Tech of the Tournament


  • Due the restrictions on Spiteful Summoner, Spiteful decks tend to have more flex slots in them for tech cards than other decks. Though there were many differences between the various Spiteful Druid tech choices in this tournament, two cards which stood out as popular choices were Hungry Crab and Druid of the Claw.
    • Given the popularity of Murloc Paladin, I’m a big fan of running one Hungry Crab in lists which would be running Dire Mole in its place anyways.
    • Though I haven’t encountered Druid of the Claw on the ladder as of yet, it provides the deck with another source of surprise face damage to help close out games. This makes it a better topdeck in the late game than Cobalt Scalebane.
  • Control/Mind Blast Priest was the most popular Priest deck by a wide margin. Many lists decided to shave one copy of Scaleworm to run more tech cards (such as Skulking GeistAcidic Swamp Ooze, and Harrison Jones), while a couple of lists decided to cut the card entirely.

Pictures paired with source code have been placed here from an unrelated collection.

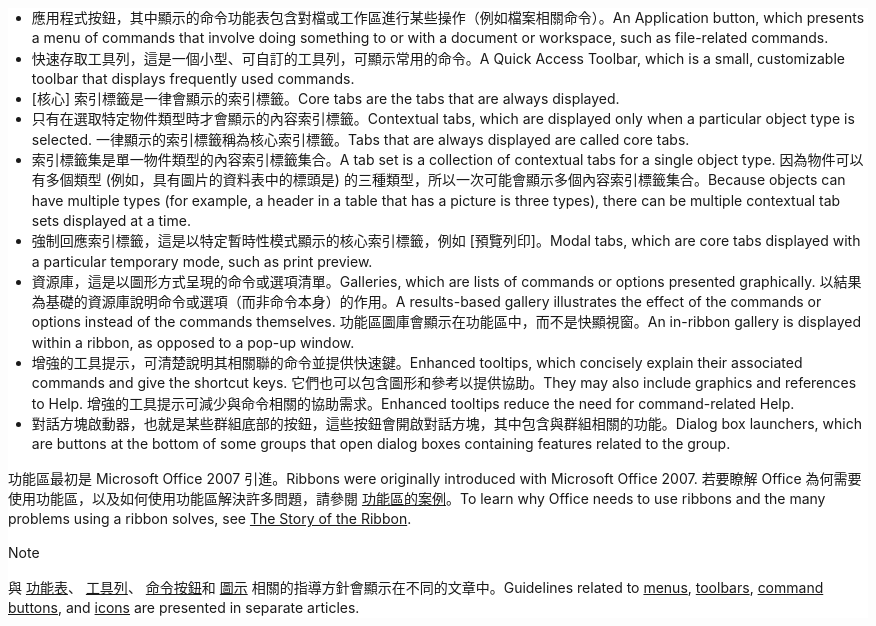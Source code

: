 - <span data-ttu-id="f9cea-114">應用程式按鈕，其中顯示的命令功能表包含對檔或工作區進行某些操作（例如檔案相關命令）。</span><span class="sxs-lookup"><span data-stu-id="f9cea-114">An Application button, which presents a menu of commands that involve doing something to or with a document or workspace, such as file-related commands.</span></span>
- <span data-ttu-id="f9cea-115">快速存取工具列，這是一個小型、可自訂的工具列，可顯示常用的命令。</span><span class="sxs-lookup"><span data-stu-id="f9cea-115">A Quick Access Toolbar, which is a small, customizable toolbar that displays frequently used commands.</span></span>
- <span data-ttu-id="f9cea-116">[核心] 索引標籤是一律會顯示的索引標籤。</span><span class="sxs-lookup"><span data-stu-id="f9cea-116">Core tabs are the tabs that are always displayed.</span></span>
- <span data-ttu-id="f9cea-117">只有在選取特定物件類型時才會顯示的內容索引標籤。</span><span class="sxs-lookup"><span data-stu-id="f9cea-117">Contextual tabs, which are displayed only when a particular object type is selected.</span></span> <span data-ttu-id="f9cea-118">一律顯示的索引標籤稱為核心索引標籤。</span><span class="sxs-lookup"><span data-stu-id="f9cea-118">Tabs that are always displayed are called core tabs.</span></span>
- <span data-ttu-id="f9cea-119">索引標籤集是單一物件類型的內容索引標籤集合。</span><span class="sxs-lookup"><span data-stu-id="f9cea-119">A tab set is a collection of contextual tabs for a single object type.</span></span> <span data-ttu-id="f9cea-120">因為物件可以有多個類型 (例如，具有圖片的資料表中的標頭是) 的三種類型，所以一次可能會顯示多個內容索引標籤集合。</span><span class="sxs-lookup"><span data-stu-id="f9cea-120">Because objects can have multiple types (for example, a header in a table that has a picture is three types), there can be multiple contextual tab sets displayed at a time.</span></span>
- <span data-ttu-id="f9cea-121">強制回應索引標籤，這是以特定暫時性模式顯示的核心索引標籤，例如 [預覽列印]。</span><span class="sxs-lookup"><span data-stu-id="f9cea-121">Modal tabs, which are core tabs displayed with a particular temporary mode, such as print preview.</span></span>
- <span data-ttu-id="f9cea-122">資源庫，這是以圖形方式呈現的命令或選項清單。</span><span class="sxs-lookup"><span data-stu-id="f9cea-122">Galleries, which are lists of commands or options presented graphically.</span></span> <span data-ttu-id="f9cea-123">以結果為基礎的資源庫說明命令或選項（而非命令本身）的作用。</span><span class="sxs-lookup"><span data-stu-id="f9cea-123">A results-based gallery illustrates the effect of the commands or options instead of the commands themselves.</span></span> <span data-ttu-id="f9cea-124">功能區圖庫會顯示在功能區中，而不是快顯視窗。</span><span class="sxs-lookup"><span data-stu-id="f9cea-124">An in-ribbon gallery is displayed within a ribbon, as opposed to a pop-up window.</span></span>
- <span data-ttu-id="f9cea-125">增強的工具提示，可清楚說明其相關聯的命令並提供快速鍵。</span><span class="sxs-lookup"><span data-stu-id="f9cea-125">Enhanced tooltips, which concisely explain their associated commands and give the shortcut keys.</span></span> <span data-ttu-id="f9cea-126">它們也可以包含圖形和參考以提供協助。</span><span class="sxs-lookup"><span data-stu-id="f9cea-126">They may also include graphics and references to Help.</span></span> <span data-ttu-id="f9cea-127">增強的工具提示可減少與命令相關的協助需求。</span><span class="sxs-lookup"><span data-stu-id="f9cea-127">Enhanced tooltips reduce the need for command-related Help.</span></span>
- <span data-ttu-id="f9cea-128">對話方塊啟動器，也就是某些群組底部的按鈕，這些按鈕會開啟對話方塊，其中包含與群組相關的功能。</span><span class="sxs-lookup"><span data-stu-id="f9cea-128">Dialog box launchers, which are buttons at the bottom of some groups that open dialog boxes containing features related to the group.</span></span>

<span data-ttu-id="f9cea-129">功能區最初是 Microsoft Office 2007 引進。</span><span class="sxs-lookup"><span data-stu-id="f9cea-129">Ribbons were originally introduced with Microsoft Office 2007.</span></span> <span data-ttu-id="f9cea-130">若要瞭解 Office 為何需要使用功能區，以及如何使用功能區解決許多問題，請參閱 [功能區的案例](/archive/blogs/jensenh/the-story-of-the-ribbon)。</span><span class="sxs-lookup"><span data-stu-id="f9cea-130">To learn why Office needs to use ribbons and the many problems using a ribbon solves, see [The Story of the Ribbon](/archive/blogs/jensenh/the-story-of-the-ribbon).</span></span>

> [!Note]  
> <span data-ttu-id="f9cea-131">與 [功能表](cmd-menus.md)、 [工具列](cmd-toolbars.md)、 [命令按鈕](ctrl-command-buttons.md)和 [圖示](vis-icons.md) 相關的指導方針會顯示在不同的文章中。</span><span class="sxs-lookup"><span data-stu-id="f9cea-131">Guidelines related to [menus](cmd-menus.md), [toolbars](cmd-toolbars.md), [command buttons](ctrl-command-buttons.md), and [icons](vis-icons.md) are presented in separate articles.</span></span>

  • Stock for Amani Berserker is quickly approaching all time highs, buy buy buy! It’s beginning to appear as a two-of in both Even Paladin and Tempo Mage lists.
  • A healthy number of players brought Quest Rogue to the tournament, yet there still doesn’t seem to be a consensus as to whether or not Valeera the Hollow deserves a spot in this deck.
  • Odd Warriors (both Control and Quest) are well represented at this tournament. Many of these decks decided to shave one copy of Town Crier so that they could play 2 Rush minions instead of 3.
  • Glaser ran two copies of Fire Plume Phoenix in his Spiteful Druid deck despite having no elemental synergy.
  • Ignite’s Control Warlock runs a single copy of Clockwork Automaton to help swing Fatigue races.
  • Azalina Soulthief made an appearance in both Scruffy and Twink’s builds of Odd Warrior. I’d expect that she is intended as tech against Control Warlock, where she can be used to copy cards related to Rin, the First Disciple.
  • Seiko’s Murloc Paladin deck features one copy of Sound the Bells!.
  • Springy’s Even Paladin ran one copy of Mountain Giant and one copy of Sea Giant, which are perfectly reasonable alternatives to The Lich King and Dinosize.